Although Sir Keir Starmer is working hard to fritter away his own party’s vast majority, it remains overwhelmingly likely that we shall not have another general election for at least four years. This turned out to be true in the last great Conservative rethink after Margaret Thatcher won the leadership in February 1975, but she did not know that then. She was taking on a Labour government with a tiny overall majority and so had to be ready for a general election at any time.
Next month’s winner will have the unwelcome luxury of a long wait. So one should be suspicious of extravagant claims for or by any candidate: they may never be proved in action. One should also fight shy of cast-iron policy commitments. A specific promise made by someone in no position to fulfil it is nothing more than what Sir Keir would call a sausage to fortune.
My final reason why no decision can be very definite is that the Conservative Party, though certainly demoralised, is no longer deeply split. Since the defenestration of Mrs Thatcher in November 1990, it has been divided by bad blood over the manner of her fall and by the issue of Europe. Scars remain, but it is a mistake to try to identify any candidate as adhering to the true path or representing the Devil incarnate.
The right leader will need strong beliefs and the power to express them, but modern Conservatism should have no 39 Articles to which supporters must swear allegiance. There can be no overwhelming case for any candidate at this time.
Due, in part, to comical miscalculations by Conservative MPs in their final round of voting, the two remaining candidates come from the Right of the party.
Although originating in the Centre, Robert Jenrick is now the more programmatically Right-wing of the two. This may be because his time as immigration minister convinced him of the fundamental uselessness of Tory policy on the subject. He became angry at his party’s promises which could not, in the present state of the law, be kept. The iron entered his soul.
Emotionally, therefore, Mr Jenrick is close to the sort of voter who defected to Reform. While in office, he came to realise he was thinking what they were thinking. He can therefore claim that he would be the sort of Tory leader who could win such people back. His policy positions on several subjects during this campaign reflect this. His most specific one – the shibboleth he wants to set up – is that Britain should withdraw from the jurisdiction of the European Court of Human Rights. Even his support for fewer housebuilding restrictions is closer to Reform voters who feel excluded by current house prices than to true-blue Tory southerners who are obsessed with protecting what they have.

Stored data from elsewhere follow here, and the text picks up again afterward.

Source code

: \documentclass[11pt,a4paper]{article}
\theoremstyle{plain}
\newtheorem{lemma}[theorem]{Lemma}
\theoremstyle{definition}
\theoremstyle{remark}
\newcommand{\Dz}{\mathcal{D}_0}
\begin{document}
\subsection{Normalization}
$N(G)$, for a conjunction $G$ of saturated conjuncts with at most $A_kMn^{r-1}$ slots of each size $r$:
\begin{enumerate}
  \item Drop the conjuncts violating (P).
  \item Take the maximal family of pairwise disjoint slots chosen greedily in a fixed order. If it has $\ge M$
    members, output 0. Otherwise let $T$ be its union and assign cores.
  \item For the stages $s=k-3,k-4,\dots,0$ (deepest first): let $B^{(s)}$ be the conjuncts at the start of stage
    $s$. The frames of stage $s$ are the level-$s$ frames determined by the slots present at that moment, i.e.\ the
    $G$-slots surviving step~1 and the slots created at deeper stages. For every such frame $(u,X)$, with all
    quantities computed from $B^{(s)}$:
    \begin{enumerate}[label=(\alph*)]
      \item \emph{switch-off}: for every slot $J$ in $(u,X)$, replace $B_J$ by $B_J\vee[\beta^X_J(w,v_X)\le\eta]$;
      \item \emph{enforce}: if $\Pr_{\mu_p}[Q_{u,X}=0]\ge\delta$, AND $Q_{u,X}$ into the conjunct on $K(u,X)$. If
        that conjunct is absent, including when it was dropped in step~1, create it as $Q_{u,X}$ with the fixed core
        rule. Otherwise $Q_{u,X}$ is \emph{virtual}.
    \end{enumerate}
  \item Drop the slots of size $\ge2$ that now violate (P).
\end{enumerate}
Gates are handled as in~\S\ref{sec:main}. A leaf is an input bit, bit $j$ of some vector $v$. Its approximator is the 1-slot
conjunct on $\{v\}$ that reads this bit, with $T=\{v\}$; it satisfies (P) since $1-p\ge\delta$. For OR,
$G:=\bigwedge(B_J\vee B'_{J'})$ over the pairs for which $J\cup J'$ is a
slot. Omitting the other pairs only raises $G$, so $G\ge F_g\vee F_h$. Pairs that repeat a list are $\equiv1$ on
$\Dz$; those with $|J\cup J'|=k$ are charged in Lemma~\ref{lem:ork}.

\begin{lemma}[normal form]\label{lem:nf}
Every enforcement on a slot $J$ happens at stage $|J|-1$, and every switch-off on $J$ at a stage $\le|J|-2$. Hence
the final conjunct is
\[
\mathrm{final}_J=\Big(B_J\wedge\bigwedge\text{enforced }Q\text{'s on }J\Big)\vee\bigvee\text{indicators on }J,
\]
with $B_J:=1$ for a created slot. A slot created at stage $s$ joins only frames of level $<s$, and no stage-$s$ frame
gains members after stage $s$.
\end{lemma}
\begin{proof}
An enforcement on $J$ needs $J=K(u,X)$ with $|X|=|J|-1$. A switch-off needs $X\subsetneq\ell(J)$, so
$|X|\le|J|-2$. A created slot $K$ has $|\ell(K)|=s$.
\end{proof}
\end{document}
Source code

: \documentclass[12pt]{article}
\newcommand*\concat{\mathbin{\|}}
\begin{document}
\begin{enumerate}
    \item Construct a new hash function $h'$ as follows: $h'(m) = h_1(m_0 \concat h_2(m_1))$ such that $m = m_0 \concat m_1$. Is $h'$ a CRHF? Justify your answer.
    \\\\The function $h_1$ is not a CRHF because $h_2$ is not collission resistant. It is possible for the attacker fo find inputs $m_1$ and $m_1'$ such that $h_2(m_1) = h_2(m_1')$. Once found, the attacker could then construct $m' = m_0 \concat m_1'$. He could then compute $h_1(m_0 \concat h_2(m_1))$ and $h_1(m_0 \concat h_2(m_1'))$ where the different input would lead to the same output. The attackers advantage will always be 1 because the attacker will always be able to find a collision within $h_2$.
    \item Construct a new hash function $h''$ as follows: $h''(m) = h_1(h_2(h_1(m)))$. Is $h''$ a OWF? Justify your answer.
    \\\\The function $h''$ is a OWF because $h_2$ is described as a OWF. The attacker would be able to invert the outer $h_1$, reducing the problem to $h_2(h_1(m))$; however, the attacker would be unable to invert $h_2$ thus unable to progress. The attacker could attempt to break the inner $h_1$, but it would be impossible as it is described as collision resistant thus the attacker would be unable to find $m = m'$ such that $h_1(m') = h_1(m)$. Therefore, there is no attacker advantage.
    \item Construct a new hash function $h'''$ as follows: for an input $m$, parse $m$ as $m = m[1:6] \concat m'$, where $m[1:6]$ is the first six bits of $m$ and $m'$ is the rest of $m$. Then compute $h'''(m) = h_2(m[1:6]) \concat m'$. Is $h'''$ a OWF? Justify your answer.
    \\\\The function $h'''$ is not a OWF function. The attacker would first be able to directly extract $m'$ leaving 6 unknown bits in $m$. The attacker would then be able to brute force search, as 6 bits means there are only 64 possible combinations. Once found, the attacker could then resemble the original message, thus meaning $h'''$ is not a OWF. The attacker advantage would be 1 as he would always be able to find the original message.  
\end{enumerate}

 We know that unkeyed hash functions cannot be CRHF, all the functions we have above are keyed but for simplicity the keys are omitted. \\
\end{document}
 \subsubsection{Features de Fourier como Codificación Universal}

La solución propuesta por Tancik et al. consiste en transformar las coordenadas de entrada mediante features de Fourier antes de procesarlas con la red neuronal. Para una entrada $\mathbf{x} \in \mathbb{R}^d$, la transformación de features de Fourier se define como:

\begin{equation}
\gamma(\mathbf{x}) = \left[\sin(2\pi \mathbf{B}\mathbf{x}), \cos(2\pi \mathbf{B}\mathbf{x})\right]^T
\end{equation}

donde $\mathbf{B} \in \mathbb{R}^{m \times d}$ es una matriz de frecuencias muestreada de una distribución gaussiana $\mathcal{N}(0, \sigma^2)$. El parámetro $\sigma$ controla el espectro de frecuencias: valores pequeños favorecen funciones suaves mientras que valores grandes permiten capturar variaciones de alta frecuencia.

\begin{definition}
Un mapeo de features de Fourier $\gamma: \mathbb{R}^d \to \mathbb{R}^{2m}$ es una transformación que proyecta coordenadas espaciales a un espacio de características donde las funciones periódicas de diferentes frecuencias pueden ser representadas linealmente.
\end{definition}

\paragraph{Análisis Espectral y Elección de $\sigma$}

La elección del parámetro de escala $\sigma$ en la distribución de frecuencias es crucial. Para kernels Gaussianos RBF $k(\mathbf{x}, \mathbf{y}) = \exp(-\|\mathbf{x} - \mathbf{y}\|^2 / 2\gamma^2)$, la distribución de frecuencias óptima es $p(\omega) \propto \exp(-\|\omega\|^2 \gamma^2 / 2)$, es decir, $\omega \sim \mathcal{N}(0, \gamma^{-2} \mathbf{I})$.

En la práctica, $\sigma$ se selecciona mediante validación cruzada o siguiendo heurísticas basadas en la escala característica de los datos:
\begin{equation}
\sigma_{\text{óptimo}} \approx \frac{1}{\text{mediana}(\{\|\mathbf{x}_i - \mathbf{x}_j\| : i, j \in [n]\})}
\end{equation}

It is to Mr Jenrick’s credit that, in his tone, he has almost always avoided Faragiste point-scoring. He puts forward tough policies calmly and reasonably. Kemi Badenoch’s views are not so different, but her approach is. Rather than advancing within the Tory tribe and using the language that tribe recognises, she speaks as an outsider. Here is someone, she suggests, who learnt her conservatism in a cold climate and could almost say she has worked it out for herself.
For her, it is less a matter of party, more a set of beliefs. Because of her ethnic background, she has had direct encounters with the hostile ideologies that divide Britain (and other Western countries) through identity and sexual politics which set people against one another and weaken families. She has an immigrant patriotism for this country, an emotion often underrated by those of us brought up here. Her memorable striking eloquence comes from this.
In terms of personality, Mr Jenrick is coolheaded (and therefore potentially unresonant with the public), and Mrs Badenoch is fiery (and therefore potentially troublesome).
Having no vote in this contest (I am a non-affiliated peer), I look at it with some detachment. I would say it would be unwise to overlook the obvious. A black African woman leading the oldest political party in the world would be a sight for sore eyes. The Left’s cant phrase in relation to racism – “lived experience” – would come back to bite them. Sir Keir, never eloquent, would be lost for words.
A Badenoch leadership would undoubtedly make a difference and start something new. A Jenrick one might guarantee a quieter life within the Conservative Party but would surely make less impact on the nation. It feels as though the greater risk will reap the greater reward.